あまり好きなあだ名ではないが、今でもこれをメールアドレスのアカウントなどに使っている。
本当は「しんた」を使いたいのだが、この名前ではなかなかアカウントがとれない。
かといって、他になにも考えつかないから、小学校以来のあだ名でまかなっているわけだ。
「めでたさも 中ぐらいなり おらが春」は一茶の有名な句である。
中ぐらいのめでたさとは、どういうものなのだろうか。
彼の一生を見ると、そういう中庸を保てるような人ではなかったような印象を受ける。
俳句の大家がめでたくて、遺産相続でもめたことがめでたくなかったのだろうか。
そういう場合、人の気持ちというのは負の方に傾くと思うのだが。
もし意中の人から愛を告白されても、家に重病人を抱えていたりしたら、それをハッピーだとは思わないだろう。

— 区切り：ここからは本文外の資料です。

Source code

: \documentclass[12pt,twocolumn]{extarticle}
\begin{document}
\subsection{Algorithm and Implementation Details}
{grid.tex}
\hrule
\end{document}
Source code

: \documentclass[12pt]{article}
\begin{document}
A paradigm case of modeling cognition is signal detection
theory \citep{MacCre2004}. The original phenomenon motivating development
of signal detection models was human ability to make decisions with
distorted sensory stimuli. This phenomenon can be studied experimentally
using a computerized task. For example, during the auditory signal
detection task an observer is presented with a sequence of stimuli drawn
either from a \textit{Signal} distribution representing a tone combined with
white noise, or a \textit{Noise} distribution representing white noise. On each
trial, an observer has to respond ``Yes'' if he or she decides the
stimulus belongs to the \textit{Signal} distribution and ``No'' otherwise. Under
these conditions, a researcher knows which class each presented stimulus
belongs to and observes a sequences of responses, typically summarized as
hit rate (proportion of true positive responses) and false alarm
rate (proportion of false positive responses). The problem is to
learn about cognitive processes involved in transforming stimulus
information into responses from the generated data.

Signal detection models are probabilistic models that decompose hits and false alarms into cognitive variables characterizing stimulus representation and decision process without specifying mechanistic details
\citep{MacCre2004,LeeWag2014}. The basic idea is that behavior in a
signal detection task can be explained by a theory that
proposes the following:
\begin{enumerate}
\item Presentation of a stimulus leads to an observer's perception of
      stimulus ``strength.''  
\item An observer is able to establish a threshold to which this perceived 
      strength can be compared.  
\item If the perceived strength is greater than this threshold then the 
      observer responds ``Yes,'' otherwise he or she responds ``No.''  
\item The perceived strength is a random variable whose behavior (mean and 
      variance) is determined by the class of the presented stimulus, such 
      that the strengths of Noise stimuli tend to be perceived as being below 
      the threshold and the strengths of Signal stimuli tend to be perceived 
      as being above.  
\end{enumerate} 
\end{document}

「気持ちはうれしいけど、今はそれどころじゃない」となるはずだ。
さて、今日から45歳である。
いいかげん44歳と書くことにうんざりしていたので、しばらくは新鮮な気持ちで年齢を書けることだろう。
また、一級下の者と同学年扱いされなくてすむ。
「しんたさん、失礼ですけど、おいくつですか?」
「44やけど」
「おっ、おれと同い年やん」(急にタメ語である)
「何年生まれ?」
「33年」
「一級下やないか」
というやりとりもしなくてすむ。
めでたいことである。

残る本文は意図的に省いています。